**What is needed**
Without including any images, reproduce each entry exactly.

**Task data**

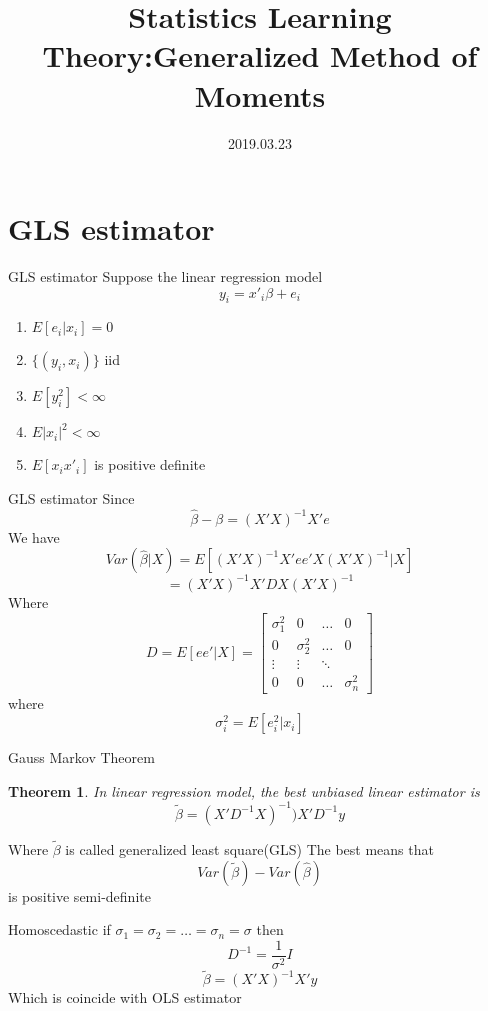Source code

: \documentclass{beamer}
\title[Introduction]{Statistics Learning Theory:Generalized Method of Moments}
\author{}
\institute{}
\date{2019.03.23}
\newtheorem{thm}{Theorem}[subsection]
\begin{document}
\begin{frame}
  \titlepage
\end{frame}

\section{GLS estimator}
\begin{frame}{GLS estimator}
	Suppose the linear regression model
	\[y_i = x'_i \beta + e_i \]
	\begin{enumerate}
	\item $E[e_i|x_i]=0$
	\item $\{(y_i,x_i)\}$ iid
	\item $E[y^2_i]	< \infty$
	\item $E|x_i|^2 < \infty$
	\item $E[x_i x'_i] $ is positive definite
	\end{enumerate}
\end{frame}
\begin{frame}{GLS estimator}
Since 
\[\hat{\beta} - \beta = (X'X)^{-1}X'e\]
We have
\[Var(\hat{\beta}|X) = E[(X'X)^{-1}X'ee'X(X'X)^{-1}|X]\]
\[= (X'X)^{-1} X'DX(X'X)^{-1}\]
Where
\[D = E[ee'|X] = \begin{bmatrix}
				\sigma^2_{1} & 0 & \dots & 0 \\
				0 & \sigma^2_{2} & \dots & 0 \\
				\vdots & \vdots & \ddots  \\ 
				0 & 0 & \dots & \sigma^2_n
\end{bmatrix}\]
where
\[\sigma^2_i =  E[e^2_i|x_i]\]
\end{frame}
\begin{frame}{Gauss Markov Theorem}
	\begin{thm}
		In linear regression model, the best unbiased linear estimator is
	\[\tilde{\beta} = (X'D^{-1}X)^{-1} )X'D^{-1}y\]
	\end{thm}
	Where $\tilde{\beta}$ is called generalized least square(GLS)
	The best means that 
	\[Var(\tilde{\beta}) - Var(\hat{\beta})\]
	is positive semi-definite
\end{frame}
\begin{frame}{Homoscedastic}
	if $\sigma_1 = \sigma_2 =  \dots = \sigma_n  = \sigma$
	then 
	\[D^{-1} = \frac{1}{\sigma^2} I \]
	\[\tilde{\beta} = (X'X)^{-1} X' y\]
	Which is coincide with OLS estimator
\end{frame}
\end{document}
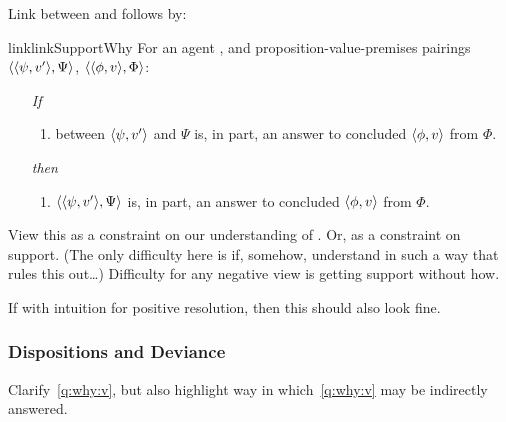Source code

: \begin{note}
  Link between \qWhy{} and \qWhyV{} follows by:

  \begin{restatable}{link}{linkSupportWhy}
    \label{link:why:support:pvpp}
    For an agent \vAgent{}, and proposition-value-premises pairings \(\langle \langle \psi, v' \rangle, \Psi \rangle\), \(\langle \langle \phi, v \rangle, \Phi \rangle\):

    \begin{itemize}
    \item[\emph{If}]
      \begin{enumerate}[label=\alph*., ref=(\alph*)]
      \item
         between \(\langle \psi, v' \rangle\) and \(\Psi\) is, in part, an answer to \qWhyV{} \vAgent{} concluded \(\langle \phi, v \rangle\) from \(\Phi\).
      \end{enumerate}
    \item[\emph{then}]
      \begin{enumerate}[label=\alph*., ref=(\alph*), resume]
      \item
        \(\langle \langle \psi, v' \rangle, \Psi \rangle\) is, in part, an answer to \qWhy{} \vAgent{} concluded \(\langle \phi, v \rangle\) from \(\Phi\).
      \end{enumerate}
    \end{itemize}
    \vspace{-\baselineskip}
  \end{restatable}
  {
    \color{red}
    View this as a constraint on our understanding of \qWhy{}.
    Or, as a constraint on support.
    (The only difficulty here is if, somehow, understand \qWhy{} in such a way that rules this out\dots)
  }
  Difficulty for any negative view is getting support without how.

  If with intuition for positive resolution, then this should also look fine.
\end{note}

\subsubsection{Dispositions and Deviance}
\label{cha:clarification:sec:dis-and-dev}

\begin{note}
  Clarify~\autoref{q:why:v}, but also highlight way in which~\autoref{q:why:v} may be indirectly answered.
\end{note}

**Response box**
Source code

: \documentclass{beamer}
\title[Introduction]{Statistics Learning Theory:Generalized Method of Moments}
\author{}
\institute{}
\date{2019.03.23}
\newtheorem{thm}{Theorem}[subsection]
\begin{document}
\begin{frame}
  \titlepage
\end{frame}

\section{GLS estimator}
\begin{frame}{GLS estimator}
	Suppose the linear regression model
	\[y_i = x'_i \beta + e_i \]
	\begin{enumerate}
	\item $E[e_i|x_i]=0$
	\item $\{(y_i,x_i)\}$ iid
	\item $E[y^2_i]	< \infty$
	\item $E|x_i|^2 < \infty$
	\item $E[x_i x'_i] $ is positive definite
	\end{enumerate}
\end{frame}
\begin{frame}{GLS estimator}
Since 
\[\hat{\beta} - \beta = (X'X)^{-1}X'e\]
We have
\[Var(\hat{\beta}|X) = E[(X'X)^{-1}X'ee'X(X'X)^{-1}|X]\]
\[= (X'X)^{-1} X'DX(X'X)^{-1}\]
Where
\[D = E[ee'|X] = \begin{bmatrix}
				\sigma^2_{1} & 0 & \dots & 0 \\
				0 & \sigma^2_{2} & \dots & 0 \\
				\vdots & \vdots & \ddots  \\ 
				0 & 0 & \dots & \sigma^2_n
\end{bmatrix}\]
where
\[\sigma^2_i =  E[e^2_i|x_i]\]
\end{frame}
\begin{frame}{Gauss Markov Theorem}
	\begin{thm}
		In linear regression model, the best unbiased linear estimator is
	\[\tilde{\beta} = (X'D^{-1}X)^{-1} )X'D^{-1}y\]
	\end{thm}
	Where $\tilde{\beta}$ is called generalized least square(GLS)
	The best means that 
	\[Var(\tilde{\beta}) - Var(\hat{\beta})\]
	is positive semi-definite
\end{frame}
\begin{frame}{Homoscedastic}
	if $\sigma_1 = \sigma_2 =  \dots = \sigma_n  = \sigma$
	then 
	\[D^{-1} = \frac{1}{\sigma^2} I \]
	\[\tilde{\beta} = (X'X)^{-1} X' y\]
	Which is coincide with OLS estimator
\end{frame}
\end{document}
Source code

: \begin{note}
  Link between \qWhy{} and \qWhyV{} follows by:

  \begin{restatable}{link}{linkSupportWhy}
    \label{link:why:support:pvpp}
    For an agent \vAgent{}, and proposition-value-premises pairings \(\langle \langle \psi, v' \rangle, \Psi \rangle\), \(\langle \langle \phi, v \rangle, \Phi \rangle\):

    \begin{itemize}
    \item[\emph{If}]
      \begin{enumerate}[label=\alph*., ref=(\alph*)]
      \item
         between \(\langle \psi, v' \rangle\) and \(\Psi\) is, in part, an answer to \qWhyV{} \vAgent{} concluded \(\langle \phi, v \rangle\) from \(\Phi\).
      \end{enumerate}
    \item[\emph{then}]
      \begin{enumerate}[label=\alph*., ref=(\alph*), resume]
      \item
        \(\langle \langle \psi, v' \rangle, \Psi \rangle\) is, in part, an answer to \qWhy{} \vAgent{} concluded \(\langle \phi, v \rangle\) from \(\Phi\).
      \end{enumerate}
    \end{itemize}
    \vspace{-\baselineskip}
  \end{restatable}
  {
    \color{red}
    View this as a constraint on our understanding of \qWhy{}.
    Or, as a constraint on support.
    (The only difficulty here is if, somehow, understand \qWhy{} in such a way that rules this out\dots)
  }
  Difficulty for any negative view is getting support without how.

  If with intuition for positive resolution, then this should also look fine.
\end{note}

\subsubsection{Dispositions and Deviance}
\label{cha:clarification:sec:dis-and-dev}

\begin{note}
  Clarify~\autoref{q:why:v}, but also highlight way in which~\autoref{q:why:v} may be indirectly answered.
\end{note}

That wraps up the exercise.